Seema Jilani in The Huffington Post:
The faux red carpet had been laid out for the famous and the wannabe-famous. Politicians and journalists arrived at the White House Correspondents' Dinner, bedazzled in the hopes of basking in a few fleeting moments of fame, even if only by osmosis from proximity to celebrities. New to the Washington scene, I was to experience the spectacle with my husband, a journalist, and enjoy an evening out. Or at least an hour out. You see, as a spouse I was not allowed into the actual dinner. Those of us who are not participating in the hideous schmooze-fest that is this evening are relegated to attending the cocktail hour only, if that. Our guest was the extraordinarily brilliant Oscar-nominated director of Beasts of the Southern Wild, Benh Zeitlin. Mr. Zeitlin's unassuming demeanor was a refreshing taste of humility in a sea of pretentious politicians reeking of narcissism. As I left the hotel and my husband went to the ballroom for the dinner, I realized he still had my keys. I approached the escalators that led down to the ballroom and asked the externally contracted security representatives if I could go down. They abruptly responded, “You can't go down without a ticket.” I explained my situation and that I just wanted my keys from my husband in the foyer and that I wouldn't need to enter in the ballroom. They refused to let me through. For the next half hour, they watched as I frantically called my husband but was unable to reach him.

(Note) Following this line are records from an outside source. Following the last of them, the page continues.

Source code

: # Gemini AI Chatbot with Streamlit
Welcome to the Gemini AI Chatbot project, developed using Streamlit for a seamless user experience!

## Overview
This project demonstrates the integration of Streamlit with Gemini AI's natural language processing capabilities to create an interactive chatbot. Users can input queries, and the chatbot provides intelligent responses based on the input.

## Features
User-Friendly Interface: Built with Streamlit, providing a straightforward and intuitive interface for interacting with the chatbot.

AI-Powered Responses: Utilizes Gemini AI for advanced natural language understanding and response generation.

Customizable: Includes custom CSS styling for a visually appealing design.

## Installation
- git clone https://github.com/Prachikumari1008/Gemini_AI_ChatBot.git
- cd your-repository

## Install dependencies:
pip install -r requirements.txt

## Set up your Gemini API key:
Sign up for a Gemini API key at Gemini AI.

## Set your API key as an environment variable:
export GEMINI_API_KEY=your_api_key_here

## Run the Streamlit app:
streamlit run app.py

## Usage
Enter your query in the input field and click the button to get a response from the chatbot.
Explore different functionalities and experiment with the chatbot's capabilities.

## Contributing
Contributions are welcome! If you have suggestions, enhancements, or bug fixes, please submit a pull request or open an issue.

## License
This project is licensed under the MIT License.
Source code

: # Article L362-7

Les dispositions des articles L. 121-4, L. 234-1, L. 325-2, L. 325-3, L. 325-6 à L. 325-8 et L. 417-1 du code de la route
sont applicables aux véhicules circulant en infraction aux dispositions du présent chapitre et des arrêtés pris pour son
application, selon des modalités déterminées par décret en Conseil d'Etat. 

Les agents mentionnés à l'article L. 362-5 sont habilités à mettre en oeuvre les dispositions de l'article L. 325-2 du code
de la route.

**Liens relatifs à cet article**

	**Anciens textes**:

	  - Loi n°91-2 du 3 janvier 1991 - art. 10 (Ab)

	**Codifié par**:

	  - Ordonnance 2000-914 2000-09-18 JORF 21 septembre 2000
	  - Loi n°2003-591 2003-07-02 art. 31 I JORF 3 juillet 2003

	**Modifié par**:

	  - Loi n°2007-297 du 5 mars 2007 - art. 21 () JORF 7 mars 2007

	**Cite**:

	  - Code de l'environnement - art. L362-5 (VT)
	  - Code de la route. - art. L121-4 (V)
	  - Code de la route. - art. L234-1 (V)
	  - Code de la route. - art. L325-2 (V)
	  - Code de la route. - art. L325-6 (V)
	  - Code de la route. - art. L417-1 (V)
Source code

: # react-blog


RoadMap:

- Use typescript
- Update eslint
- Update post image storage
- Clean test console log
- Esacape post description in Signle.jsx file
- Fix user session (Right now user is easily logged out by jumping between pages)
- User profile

Then something remarkable happened. I watched as they let countless other women through — all Caucasian — without even asking to see their tickets. I asked why they were allowing them to go freely when they had just told me that I needed a ticket. Their response? “Well, now we are checking tickets.” He rolled his eyes and let another woman through, this time actually checking her ticket. His smug tone, enveloped in condescension, taunted, “See? That's what a ticket looks like.” When I asked “Why did you lie to me, sir?” they threatened to have the Secret Service throw me out of the building — me, a 4'11″ young woman who weighs 100 pounds soaking wet, who was all prettied up in elegant formal dress, who was simply trying to reach her husband. The only thing on me that could possibly inflict harm were my dainty silver stilettos, and they were too busy inflicting pain on my feet at the moment. My suspicion was confirmed when I saw the men ask a blonde woman for her ticket and she replied, “I lost it.” The snickering tough-guy responded, “I'd be happy to personally escort you down the escalators ma'am.”